The president of Concerned American Fire Fighters, Mike Bresnan, said the proposal to eliminate quota-based hiring subsequently was dropped, in part because an arbitration panel has no standing to rule on the issue.

"The proposal came from the membership," he said. "It's a democratic process."

So CAFFA, the no-consent agreement group lobbied to get language about eliminating "any and all quota-based hiring practices" included in the bargaining proposal and the majority of firefighters voted for it. Doesn't make it right, in fact its terribly wrong, but the members of the union voted to prioritize getting rid of the consent degree.

Bill Gault in the story pooh-poohs the black fire-fighters complaints.

Bill Gault, president of Local 22, said the allegation that the union was racist was "completely not true." He acknowledged there was only one black janitor working for the union, but said "the ladies who work for me in the office are firefighters' wives."

So do you support that decision as emphatically as you do their refusal to accept consolidation of pension plans for new hires into the exact same plan state workers get? Do you stand in solidarity with what the union votes for in this case?

I also included the example of the FOP consistently asking to end the residency requirement.

Why can't voters and tax payers question the terms of the contract negotiations they are paying for if its OK to override these instances of what the unions specifically ask for? As the guy from CAFFA (apparently formerly known as the "Caucasian American Fire Fighters Association) points out, the majority of membership votes with them.

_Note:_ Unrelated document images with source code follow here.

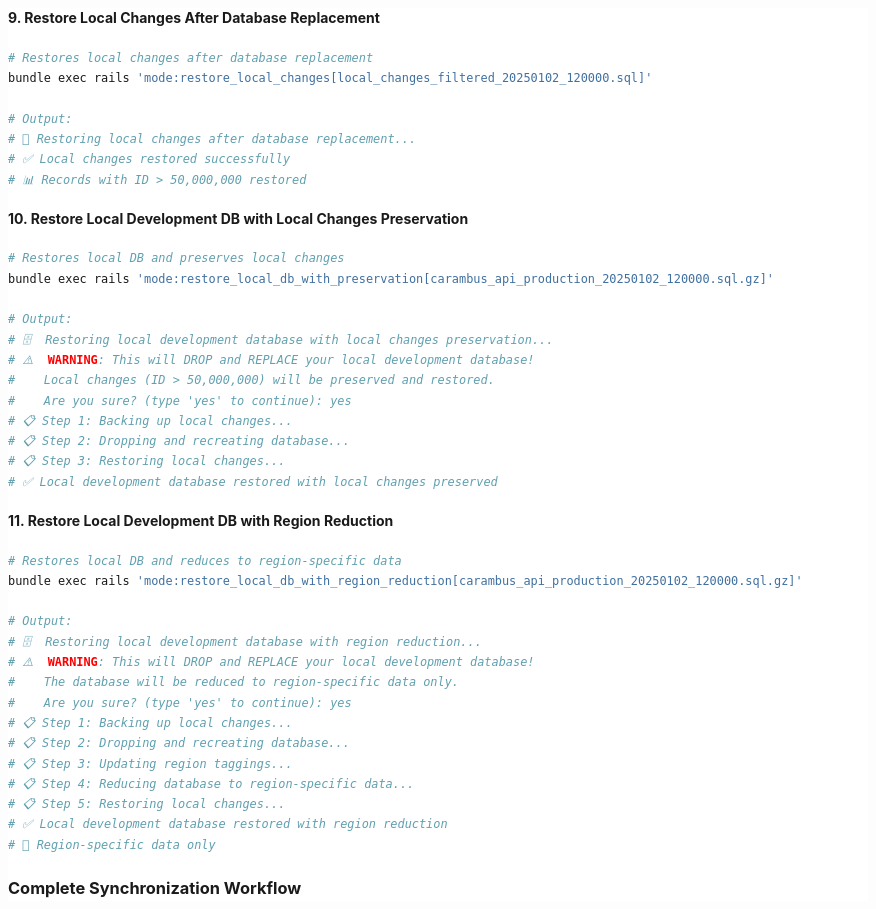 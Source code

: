 #### **9. Restore Local Changes After Database Replacement**
```bash
# Restores local changes after database replacement
bundle exec rails 'mode:restore_local_changes[local_changes_filtered_20250102_120000.sql]'

# Output:
# 🔄 Restoring local changes after database replacement...
# ✅ Local changes restored successfully
# 📊 Records with ID > 50,000,000 restored
```

#### **10. Restore Local Development DB with Local Changes Preservation**
```bash
# Restores local DB and preserves local changes
bundle exec rails 'mode:restore_local_db_with_preservation[carambus_api_production_20250102_120000.sql.gz]'

# Output:
# 🗄️  Restoring local development database with local changes preservation...
# ⚠️  WARNING: This will DROP and REPLACE your local development database!
#    Local changes (ID > 50,000,000) will be preserved and restored.
#    Are you sure? (type 'yes' to continue): yes
# 📋 Step 1: Backing up local changes...
# 📋 Step 2: Dropping and recreating database...
# 📋 Step 3: Restoring local changes...
# ✅ Local development database restored with local changes preserved
```

#### **11. Restore Local Development DB with Region Reduction**
```bash
# Restores local DB and reduces to region-specific data
bundle exec rails 'mode:restore_local_db_with_region_reduction[carambus_api_production_20250102_120000.sql.gz]'

# Output:
# 🗄️  Restoring local development database with region reduction...
# ⚠️  WARNING: This will DROP and REPLACE your local development database!
#    The database will be reduced to region-specific data only.
#    Are you sure? (type 'yes' to continue): yes
# 📋 Step 1: Backing up local changes...
# 📋 Step 2: Dropping and recreating database...
# 📋 Step 3: Updating region taggings...
# 📋 Step 4: Reducing database to region-specific data...
# 📋 Step 5: Restoring local changes...
# ✅ Local development database restored with region reduction
# 🎯 Region-specific data only
```

### **Complete Synchronization Workflow**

To be clear, I think that as tax-payer we should refuse both policies because they are forms of institutionalized discrimination masquerading as something else. We are right to refuse what the union asks for because it is negative to racial relations in the city. I think we as taxpayers should not under any circumstances subsidize discrimination. But I also think that voters and taxpayers have a right to question other contract demands as well if those demands threaten the financial health of the city.

If its OK to override contract demands for the greater good on one thing, sometimes (stress: not always but sometimes) its also going to be OK to override contract demands for the greater good for another.
-Sean
MrLuigi, my cat, actually only types half as badly as I do.

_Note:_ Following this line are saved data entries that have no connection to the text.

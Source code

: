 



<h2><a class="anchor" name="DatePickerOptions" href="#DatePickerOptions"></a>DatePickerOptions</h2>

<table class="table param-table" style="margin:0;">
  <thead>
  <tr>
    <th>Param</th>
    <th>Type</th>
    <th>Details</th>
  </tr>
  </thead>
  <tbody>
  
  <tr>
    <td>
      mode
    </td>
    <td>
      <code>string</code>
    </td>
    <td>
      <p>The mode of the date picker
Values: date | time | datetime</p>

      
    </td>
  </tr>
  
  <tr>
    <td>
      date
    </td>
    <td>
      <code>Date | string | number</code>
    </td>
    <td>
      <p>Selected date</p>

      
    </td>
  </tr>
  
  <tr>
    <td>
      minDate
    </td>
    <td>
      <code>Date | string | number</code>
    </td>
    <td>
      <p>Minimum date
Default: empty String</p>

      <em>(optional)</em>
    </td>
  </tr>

backbone of the neighborhood?

maybe in parts of ne philly where in some 4 block areas 99% of homes are owned by cops and firefighters,but in others ,like roxborough ,where i lived ,there was outright ,open hostility between private sector union guys and city union guys when rizzo raised the wage tax 50% to pay for the sweetheart deal given to city unions for their support and that hostility is still there today and was accurately reflected in the media coverage over the septa strike.no kumbiya moments between construction workers and bus drivers.

We live in an imperfect world

in which there is conflict. The fact that City workers and their middle class salaries support the stability of neighborhoods around the City doesn't mean that there won't be conflict, even among good neighbors. And Rizzo? I'm afraid he remained popular despite that particular contract, and probably would have been elected a third time despite his abysmal record if he hadn't died before the election. And that's democracy for ya'

Media Coverage

While media coverage is a problem in general for unions, with the tilt sharply critical of their cause to increase wages for employees, the Philadelphia situation is off the charts, with a far right winger like Tierney using his ownership of the Daily News & Inquirer to go after unions & other progressive institutions. You find stories planted prominently in his papers whose basic purpose is to undermine liberal elected officials or liberal institutions that, if the same facts concerned right wing elected officials or institutions, would be absent from the papers' columns.

I remember listening to the union head of SEIU about a dozen years ago on a radio station (NOTE: prior to the broadcast, I'd been critical for the union for striking). When I heard how badly the average worker was paid & how handsomely upper management did, with their golden pensions & other perks, I changed to supporting the union's position.